→ The task
What is needed is each line of the data below that holds the string "jmvanel".

Collected data
──────────────────────────────
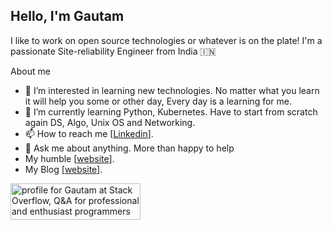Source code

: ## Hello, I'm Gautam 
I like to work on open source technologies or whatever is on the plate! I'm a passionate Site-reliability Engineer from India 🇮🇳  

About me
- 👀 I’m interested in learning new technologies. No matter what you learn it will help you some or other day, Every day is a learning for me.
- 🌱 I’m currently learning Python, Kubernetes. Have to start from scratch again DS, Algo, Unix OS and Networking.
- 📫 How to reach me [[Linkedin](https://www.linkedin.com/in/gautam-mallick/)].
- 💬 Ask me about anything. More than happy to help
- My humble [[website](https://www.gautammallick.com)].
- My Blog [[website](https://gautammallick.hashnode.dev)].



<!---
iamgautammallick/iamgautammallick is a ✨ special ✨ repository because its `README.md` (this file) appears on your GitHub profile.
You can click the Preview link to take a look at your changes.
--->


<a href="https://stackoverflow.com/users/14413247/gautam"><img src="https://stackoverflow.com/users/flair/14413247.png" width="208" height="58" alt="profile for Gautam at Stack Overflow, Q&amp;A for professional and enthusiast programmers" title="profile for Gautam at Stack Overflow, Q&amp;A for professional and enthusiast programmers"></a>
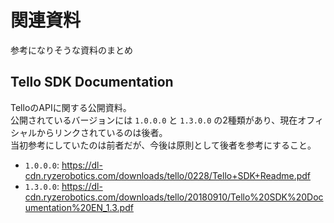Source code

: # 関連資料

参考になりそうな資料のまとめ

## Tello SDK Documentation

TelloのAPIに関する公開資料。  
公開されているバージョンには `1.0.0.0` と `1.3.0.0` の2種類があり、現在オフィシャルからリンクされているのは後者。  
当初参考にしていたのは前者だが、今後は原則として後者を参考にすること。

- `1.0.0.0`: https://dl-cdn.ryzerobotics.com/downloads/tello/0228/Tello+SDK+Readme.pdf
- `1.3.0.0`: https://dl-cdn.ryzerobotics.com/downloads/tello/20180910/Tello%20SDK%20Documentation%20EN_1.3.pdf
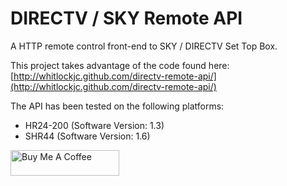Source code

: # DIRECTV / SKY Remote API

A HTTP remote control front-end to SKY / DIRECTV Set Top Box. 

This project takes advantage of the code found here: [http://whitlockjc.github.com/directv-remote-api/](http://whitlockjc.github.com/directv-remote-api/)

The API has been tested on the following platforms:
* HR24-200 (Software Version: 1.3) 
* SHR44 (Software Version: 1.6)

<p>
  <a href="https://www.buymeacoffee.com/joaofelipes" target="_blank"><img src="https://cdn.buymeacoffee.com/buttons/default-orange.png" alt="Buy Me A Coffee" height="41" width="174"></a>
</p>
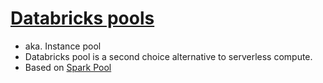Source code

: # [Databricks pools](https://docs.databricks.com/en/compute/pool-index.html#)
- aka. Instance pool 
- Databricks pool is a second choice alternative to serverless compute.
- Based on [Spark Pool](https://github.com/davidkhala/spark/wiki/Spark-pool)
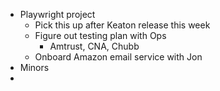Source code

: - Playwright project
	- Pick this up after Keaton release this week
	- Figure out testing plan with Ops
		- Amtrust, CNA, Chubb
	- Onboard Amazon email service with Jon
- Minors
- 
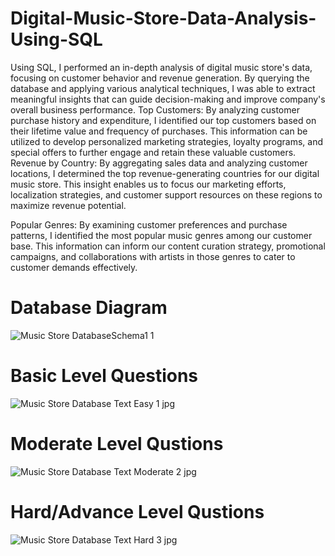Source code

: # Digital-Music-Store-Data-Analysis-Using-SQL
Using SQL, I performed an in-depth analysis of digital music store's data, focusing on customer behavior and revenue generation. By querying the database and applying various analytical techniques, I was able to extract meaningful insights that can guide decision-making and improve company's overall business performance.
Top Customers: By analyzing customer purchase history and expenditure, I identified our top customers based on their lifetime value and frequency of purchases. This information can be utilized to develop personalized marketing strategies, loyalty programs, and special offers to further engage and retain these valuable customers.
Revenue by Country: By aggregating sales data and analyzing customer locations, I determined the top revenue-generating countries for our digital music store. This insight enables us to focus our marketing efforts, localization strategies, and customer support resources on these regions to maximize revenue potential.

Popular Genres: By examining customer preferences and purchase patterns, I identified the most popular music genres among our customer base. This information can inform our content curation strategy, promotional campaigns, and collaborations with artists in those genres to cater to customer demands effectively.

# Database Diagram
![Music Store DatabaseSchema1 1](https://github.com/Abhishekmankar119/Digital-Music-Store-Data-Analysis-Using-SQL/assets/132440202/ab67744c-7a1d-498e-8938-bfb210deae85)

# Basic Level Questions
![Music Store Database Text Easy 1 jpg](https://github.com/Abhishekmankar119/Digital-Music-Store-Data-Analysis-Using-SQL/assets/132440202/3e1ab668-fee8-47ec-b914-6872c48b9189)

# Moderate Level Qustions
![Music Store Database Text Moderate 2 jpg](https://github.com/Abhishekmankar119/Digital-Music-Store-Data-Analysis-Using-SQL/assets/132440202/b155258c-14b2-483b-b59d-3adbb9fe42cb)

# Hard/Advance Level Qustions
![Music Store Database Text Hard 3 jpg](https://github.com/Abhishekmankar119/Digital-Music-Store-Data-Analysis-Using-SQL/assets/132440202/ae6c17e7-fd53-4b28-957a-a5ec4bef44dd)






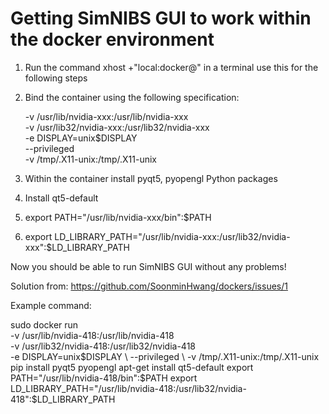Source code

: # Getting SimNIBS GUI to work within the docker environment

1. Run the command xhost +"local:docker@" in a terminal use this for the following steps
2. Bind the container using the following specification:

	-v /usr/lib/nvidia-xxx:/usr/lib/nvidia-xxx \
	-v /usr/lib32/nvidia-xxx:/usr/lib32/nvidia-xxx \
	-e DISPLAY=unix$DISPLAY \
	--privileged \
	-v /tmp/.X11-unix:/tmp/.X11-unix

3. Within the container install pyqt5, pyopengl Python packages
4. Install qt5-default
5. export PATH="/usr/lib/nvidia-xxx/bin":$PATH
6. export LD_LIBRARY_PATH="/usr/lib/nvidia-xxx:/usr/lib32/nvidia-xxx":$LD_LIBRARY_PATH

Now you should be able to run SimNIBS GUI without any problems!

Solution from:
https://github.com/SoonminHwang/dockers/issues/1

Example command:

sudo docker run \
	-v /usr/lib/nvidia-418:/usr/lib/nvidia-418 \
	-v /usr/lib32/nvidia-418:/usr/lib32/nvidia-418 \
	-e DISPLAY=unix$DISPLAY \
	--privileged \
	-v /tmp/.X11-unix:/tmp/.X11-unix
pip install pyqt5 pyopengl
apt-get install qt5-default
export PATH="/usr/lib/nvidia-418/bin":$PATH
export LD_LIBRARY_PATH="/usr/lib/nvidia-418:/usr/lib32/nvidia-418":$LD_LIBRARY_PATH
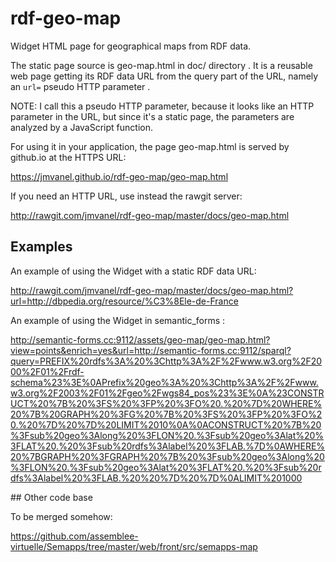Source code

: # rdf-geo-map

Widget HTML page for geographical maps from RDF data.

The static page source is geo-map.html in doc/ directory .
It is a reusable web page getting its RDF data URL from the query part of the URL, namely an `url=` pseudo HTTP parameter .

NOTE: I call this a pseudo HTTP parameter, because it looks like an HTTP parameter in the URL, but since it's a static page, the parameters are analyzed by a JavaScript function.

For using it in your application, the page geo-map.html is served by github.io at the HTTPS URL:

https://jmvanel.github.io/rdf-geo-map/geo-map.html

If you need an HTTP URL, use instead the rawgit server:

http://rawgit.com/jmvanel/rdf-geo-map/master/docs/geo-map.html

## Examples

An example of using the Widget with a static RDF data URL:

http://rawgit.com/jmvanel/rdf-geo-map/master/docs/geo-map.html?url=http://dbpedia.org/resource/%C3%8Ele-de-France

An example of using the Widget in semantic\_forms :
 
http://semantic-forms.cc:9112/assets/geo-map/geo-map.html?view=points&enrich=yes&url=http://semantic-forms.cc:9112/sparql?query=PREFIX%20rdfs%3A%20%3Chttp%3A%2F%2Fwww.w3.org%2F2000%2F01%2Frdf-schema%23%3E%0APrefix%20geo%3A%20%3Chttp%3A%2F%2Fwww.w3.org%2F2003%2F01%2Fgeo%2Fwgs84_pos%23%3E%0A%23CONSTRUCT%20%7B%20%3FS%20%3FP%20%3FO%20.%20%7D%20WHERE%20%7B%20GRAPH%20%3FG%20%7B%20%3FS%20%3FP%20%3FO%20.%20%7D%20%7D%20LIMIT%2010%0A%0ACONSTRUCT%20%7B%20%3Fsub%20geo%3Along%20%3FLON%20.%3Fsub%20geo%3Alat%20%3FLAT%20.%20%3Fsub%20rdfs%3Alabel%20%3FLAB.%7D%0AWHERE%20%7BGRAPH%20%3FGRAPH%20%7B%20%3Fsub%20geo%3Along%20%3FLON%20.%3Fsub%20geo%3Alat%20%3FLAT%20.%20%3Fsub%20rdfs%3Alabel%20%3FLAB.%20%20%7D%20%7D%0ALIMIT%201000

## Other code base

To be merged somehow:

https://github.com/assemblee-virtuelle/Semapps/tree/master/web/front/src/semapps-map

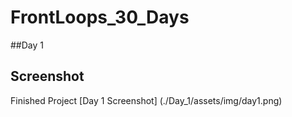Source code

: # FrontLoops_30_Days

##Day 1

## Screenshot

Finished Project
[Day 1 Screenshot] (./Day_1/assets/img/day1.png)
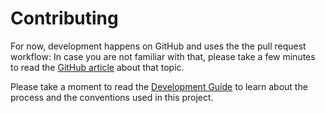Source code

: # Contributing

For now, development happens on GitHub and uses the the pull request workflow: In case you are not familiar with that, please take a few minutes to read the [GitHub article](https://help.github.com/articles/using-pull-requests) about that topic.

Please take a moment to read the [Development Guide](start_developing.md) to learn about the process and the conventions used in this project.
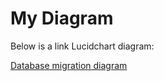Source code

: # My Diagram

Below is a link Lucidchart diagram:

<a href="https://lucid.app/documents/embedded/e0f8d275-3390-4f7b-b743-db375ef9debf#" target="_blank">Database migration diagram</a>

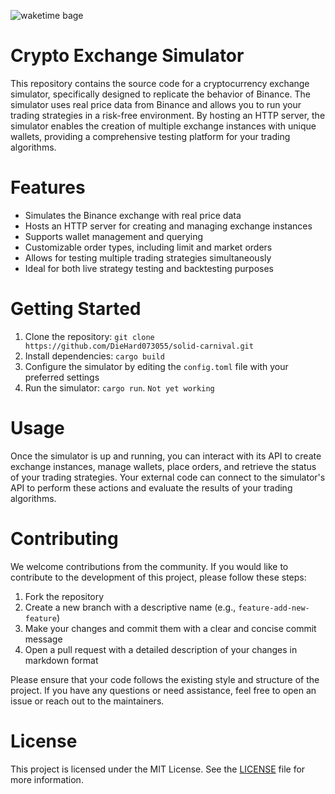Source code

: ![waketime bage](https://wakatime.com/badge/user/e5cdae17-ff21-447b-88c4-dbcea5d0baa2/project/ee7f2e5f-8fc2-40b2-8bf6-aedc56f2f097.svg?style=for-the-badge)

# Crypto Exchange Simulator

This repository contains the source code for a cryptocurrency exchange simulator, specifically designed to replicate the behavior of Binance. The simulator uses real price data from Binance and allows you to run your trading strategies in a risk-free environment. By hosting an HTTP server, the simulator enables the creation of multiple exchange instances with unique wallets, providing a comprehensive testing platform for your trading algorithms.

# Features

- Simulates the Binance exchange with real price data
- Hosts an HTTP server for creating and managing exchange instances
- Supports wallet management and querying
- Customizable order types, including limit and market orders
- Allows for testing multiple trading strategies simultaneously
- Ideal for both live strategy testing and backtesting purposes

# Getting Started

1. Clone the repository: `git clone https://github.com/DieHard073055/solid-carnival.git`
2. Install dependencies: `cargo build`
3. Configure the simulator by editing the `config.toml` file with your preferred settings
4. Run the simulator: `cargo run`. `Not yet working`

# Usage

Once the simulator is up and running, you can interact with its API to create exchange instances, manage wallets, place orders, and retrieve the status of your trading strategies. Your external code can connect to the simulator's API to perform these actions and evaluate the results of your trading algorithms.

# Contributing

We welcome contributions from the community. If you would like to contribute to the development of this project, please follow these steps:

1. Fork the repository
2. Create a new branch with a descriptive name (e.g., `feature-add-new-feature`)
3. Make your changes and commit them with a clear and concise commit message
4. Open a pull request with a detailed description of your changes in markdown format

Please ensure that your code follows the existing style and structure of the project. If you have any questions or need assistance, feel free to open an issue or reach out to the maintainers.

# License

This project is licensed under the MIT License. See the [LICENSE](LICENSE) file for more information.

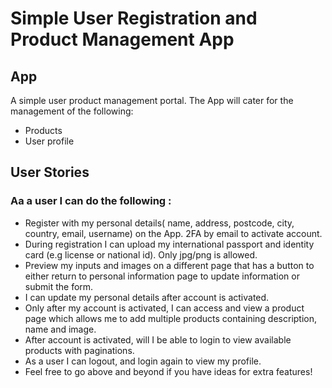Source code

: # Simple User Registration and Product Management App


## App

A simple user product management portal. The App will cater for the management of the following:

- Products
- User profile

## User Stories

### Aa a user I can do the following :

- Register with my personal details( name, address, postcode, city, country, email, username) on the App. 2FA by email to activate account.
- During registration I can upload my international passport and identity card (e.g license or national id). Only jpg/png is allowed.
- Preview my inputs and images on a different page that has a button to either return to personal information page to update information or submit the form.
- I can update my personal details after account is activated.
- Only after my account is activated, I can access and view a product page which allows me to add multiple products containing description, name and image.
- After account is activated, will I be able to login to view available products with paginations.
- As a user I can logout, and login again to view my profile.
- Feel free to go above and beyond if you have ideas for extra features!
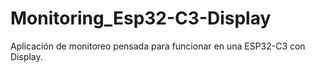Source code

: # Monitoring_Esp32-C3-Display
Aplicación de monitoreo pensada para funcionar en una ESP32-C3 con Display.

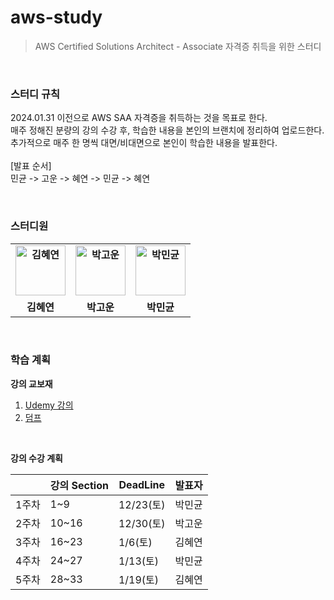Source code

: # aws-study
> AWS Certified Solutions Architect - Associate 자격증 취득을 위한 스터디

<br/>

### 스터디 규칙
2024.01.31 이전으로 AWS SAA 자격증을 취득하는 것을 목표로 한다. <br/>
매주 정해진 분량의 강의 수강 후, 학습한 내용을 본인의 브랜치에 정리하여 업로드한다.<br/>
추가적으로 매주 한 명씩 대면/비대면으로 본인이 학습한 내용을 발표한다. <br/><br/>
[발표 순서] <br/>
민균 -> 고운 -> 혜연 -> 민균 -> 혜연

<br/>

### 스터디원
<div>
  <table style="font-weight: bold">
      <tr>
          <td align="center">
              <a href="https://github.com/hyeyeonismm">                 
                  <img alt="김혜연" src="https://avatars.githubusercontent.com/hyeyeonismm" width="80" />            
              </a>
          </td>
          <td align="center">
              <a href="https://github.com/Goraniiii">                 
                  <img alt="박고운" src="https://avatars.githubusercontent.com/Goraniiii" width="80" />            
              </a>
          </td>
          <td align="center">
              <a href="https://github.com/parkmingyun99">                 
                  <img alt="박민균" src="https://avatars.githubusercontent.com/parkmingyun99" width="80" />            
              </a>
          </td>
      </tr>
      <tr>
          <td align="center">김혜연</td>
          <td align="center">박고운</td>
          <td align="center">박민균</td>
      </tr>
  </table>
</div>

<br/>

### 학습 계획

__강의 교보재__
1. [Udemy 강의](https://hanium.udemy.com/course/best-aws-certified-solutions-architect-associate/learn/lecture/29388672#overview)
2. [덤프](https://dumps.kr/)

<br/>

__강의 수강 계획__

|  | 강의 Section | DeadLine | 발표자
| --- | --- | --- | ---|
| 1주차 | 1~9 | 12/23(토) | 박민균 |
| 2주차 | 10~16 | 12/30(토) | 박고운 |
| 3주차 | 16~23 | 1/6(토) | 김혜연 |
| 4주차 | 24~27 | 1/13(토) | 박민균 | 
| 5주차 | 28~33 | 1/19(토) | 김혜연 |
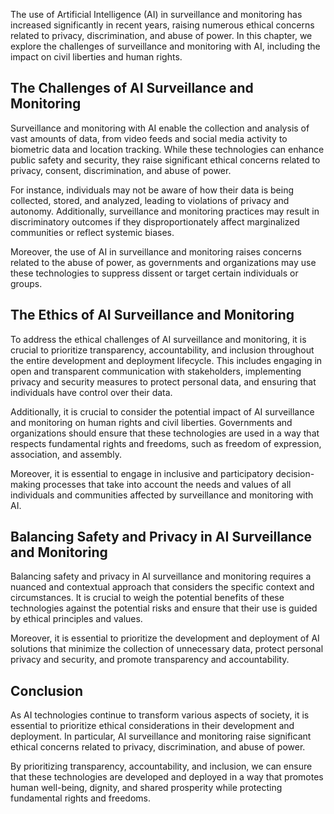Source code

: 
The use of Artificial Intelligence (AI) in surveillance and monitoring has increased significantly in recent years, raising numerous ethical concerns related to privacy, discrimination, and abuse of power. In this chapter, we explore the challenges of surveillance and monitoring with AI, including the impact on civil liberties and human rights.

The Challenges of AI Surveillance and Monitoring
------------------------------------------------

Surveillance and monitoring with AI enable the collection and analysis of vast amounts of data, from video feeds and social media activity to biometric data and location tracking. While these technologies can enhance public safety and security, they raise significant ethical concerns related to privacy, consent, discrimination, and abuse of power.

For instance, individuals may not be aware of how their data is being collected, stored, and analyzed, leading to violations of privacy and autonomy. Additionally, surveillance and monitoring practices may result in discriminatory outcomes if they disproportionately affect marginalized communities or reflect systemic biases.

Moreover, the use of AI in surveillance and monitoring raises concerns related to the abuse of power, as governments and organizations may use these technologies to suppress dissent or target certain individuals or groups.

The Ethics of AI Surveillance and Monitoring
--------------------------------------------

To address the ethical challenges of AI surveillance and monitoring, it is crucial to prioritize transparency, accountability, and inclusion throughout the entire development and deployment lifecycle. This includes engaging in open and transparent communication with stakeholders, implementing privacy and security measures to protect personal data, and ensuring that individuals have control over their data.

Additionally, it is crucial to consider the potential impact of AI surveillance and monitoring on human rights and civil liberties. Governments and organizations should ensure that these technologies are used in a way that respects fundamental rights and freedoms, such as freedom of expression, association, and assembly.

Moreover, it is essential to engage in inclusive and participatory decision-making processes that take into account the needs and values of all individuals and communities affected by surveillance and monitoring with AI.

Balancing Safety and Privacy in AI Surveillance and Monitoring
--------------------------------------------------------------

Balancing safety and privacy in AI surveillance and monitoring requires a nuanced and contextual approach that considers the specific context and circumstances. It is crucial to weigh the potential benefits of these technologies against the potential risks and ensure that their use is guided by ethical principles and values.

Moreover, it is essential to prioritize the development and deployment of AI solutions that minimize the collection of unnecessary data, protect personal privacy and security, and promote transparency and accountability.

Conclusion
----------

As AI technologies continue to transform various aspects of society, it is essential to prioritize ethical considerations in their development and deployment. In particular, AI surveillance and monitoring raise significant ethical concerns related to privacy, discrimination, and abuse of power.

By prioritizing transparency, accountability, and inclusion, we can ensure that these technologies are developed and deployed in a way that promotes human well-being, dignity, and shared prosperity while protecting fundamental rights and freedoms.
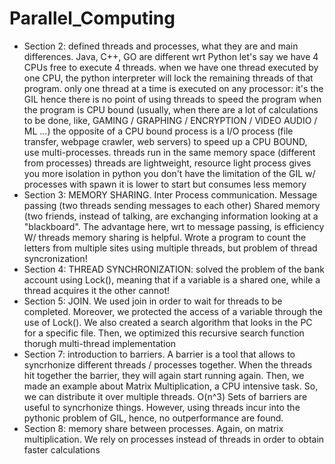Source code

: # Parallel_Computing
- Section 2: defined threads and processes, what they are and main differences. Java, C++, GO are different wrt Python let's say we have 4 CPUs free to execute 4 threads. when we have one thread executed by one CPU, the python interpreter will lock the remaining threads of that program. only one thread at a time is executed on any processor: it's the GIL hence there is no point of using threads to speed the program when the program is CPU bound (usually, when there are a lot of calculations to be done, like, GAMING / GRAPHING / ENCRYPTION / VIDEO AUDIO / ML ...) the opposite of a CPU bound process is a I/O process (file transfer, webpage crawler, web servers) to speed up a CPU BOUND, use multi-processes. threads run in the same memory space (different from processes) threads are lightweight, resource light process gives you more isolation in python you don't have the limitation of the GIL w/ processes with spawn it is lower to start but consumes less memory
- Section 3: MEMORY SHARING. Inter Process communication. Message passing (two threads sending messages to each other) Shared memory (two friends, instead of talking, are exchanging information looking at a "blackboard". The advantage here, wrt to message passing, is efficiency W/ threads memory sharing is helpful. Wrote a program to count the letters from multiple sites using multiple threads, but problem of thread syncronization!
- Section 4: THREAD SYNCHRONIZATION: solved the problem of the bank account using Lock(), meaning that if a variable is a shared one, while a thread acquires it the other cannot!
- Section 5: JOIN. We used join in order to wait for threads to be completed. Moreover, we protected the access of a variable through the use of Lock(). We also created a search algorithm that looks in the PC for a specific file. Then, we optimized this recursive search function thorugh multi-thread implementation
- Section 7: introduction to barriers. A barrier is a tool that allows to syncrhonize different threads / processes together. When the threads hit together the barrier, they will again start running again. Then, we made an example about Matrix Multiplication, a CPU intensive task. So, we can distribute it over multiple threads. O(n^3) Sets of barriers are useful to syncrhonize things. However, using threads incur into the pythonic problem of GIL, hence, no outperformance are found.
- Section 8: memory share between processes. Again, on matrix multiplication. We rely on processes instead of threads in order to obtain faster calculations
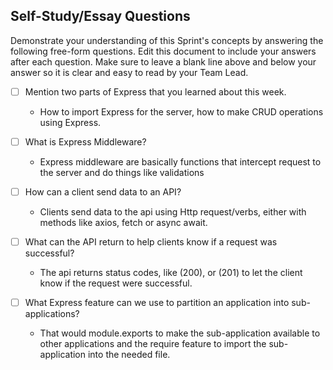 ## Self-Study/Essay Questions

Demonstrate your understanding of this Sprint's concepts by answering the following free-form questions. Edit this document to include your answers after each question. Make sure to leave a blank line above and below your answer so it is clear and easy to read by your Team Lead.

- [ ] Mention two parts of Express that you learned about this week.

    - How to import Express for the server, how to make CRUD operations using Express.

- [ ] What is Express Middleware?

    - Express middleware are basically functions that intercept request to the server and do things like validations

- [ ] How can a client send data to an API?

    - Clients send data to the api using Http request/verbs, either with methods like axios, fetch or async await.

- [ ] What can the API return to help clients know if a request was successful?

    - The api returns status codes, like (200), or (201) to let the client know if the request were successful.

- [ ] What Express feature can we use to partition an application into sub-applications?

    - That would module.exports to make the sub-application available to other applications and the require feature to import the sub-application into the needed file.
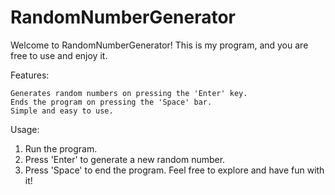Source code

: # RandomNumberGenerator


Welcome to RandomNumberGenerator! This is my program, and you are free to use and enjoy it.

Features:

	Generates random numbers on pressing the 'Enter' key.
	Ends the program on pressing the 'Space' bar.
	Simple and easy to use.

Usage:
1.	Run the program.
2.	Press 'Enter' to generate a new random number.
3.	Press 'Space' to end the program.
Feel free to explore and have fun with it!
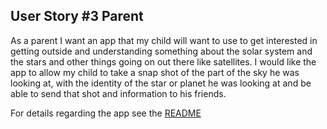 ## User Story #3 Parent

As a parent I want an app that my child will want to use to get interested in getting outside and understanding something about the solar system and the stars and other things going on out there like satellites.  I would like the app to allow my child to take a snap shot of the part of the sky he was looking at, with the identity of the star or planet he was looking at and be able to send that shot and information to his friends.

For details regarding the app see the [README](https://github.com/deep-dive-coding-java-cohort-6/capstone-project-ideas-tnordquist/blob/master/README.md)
──────────────────────────────
→ Output of the exercise
https://jmvanel.github.io/rdf-geo-map/geo-map.html
http://rawgit.com/jmvanel/rdf-geo-map/master/docs/geo-map.html
http://rawgit.com/jmvanel/rdf-geo-map/master/docs/geo-map.html?url=http://dbpedia.org/resource/%C3%8Ele-de-France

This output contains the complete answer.